Instruments Puttable at Fair Value

Date recorded:

The Board was asked to confirm proposed amendments to IAS 32, as a correct reflection of the Board's decisions at its September 2005 meeting (the proposals are set out in the observer notes).

The Board debated how best to narrow the amendment so as to ensure that the return over a period of time is the same for all instrument holders within the most subordinated class. The concern raised by some Board members related to the fact that the entry price of acquiring the instrument could be manipulated by adding premiums or discounts that could distort the return to individual holders. The staff was asked to add a condition to this effect along the lines of requiring entry and exit from the most subordinated class of equity at fair value.

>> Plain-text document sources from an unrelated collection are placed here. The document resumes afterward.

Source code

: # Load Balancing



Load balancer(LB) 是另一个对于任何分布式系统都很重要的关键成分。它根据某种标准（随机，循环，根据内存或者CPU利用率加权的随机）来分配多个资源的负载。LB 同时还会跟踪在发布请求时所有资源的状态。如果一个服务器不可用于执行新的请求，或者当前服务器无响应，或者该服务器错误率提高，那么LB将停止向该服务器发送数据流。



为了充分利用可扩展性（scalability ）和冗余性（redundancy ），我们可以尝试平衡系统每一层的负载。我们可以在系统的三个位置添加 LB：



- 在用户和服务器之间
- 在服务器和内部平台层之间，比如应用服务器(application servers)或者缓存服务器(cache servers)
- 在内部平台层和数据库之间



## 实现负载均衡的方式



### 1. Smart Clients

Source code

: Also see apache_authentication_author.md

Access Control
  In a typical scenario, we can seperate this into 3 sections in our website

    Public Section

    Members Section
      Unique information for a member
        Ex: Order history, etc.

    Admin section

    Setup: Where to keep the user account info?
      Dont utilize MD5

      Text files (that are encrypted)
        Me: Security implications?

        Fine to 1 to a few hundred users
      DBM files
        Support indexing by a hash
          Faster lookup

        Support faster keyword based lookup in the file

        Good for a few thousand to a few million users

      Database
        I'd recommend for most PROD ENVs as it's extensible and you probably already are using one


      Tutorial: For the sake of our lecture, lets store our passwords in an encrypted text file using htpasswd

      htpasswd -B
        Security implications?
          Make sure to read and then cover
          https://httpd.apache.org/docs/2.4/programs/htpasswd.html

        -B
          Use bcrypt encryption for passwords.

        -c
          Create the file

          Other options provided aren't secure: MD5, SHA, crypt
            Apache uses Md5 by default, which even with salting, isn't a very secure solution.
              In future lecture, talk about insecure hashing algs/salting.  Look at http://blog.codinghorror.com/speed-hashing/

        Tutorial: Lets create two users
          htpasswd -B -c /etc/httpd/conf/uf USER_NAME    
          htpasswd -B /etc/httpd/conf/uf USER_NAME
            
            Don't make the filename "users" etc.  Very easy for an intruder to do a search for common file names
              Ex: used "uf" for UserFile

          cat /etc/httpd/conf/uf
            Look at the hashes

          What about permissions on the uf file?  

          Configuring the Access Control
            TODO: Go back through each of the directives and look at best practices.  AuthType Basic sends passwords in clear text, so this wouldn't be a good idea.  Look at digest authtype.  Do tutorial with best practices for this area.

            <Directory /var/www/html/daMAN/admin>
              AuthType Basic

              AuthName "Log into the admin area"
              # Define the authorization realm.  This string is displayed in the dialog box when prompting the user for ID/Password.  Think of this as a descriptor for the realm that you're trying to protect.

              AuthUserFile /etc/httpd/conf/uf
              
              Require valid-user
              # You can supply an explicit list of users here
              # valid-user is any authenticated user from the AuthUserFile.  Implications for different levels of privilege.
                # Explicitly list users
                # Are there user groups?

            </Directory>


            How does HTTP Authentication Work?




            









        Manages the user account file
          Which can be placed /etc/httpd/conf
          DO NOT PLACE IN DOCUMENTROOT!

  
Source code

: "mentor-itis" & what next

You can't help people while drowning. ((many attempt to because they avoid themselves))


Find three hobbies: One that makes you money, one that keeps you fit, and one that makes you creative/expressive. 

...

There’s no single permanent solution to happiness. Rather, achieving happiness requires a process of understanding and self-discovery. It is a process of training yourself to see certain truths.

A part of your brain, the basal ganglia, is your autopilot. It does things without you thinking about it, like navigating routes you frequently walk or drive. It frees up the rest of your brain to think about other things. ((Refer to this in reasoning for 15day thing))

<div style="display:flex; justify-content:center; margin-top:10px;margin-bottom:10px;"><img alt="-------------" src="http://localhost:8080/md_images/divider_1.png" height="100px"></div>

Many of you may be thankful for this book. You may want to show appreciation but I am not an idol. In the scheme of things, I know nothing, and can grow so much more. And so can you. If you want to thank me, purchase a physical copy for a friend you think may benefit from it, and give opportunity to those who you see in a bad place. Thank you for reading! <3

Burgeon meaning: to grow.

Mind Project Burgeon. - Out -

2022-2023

In order to apply the proposed amendments, the staff noted that an entity must determine fair value in accordance with the IAS 39 application guidance. Partnerships or non-public companies, which calculate the fair value of the redemption price of the puttable instruments using a proxy measure (for example, book values or a pre-set formula based on book values), might not be able to apply the proposed amendments. This is because such proxy measures might not be consistent with the measurement of fair value under IAS 39, paragraphs AG69 to AG82. The Board agreed to allow the use of the proposed amendment in the above instances only where the share is not listed and the formula or proxy measure is an approximation of fair value.

The Board reiterated that the objective here is to reach fair value at entry and exit and that a formula designed to penalise early exit may not qualify as a fair value proxy.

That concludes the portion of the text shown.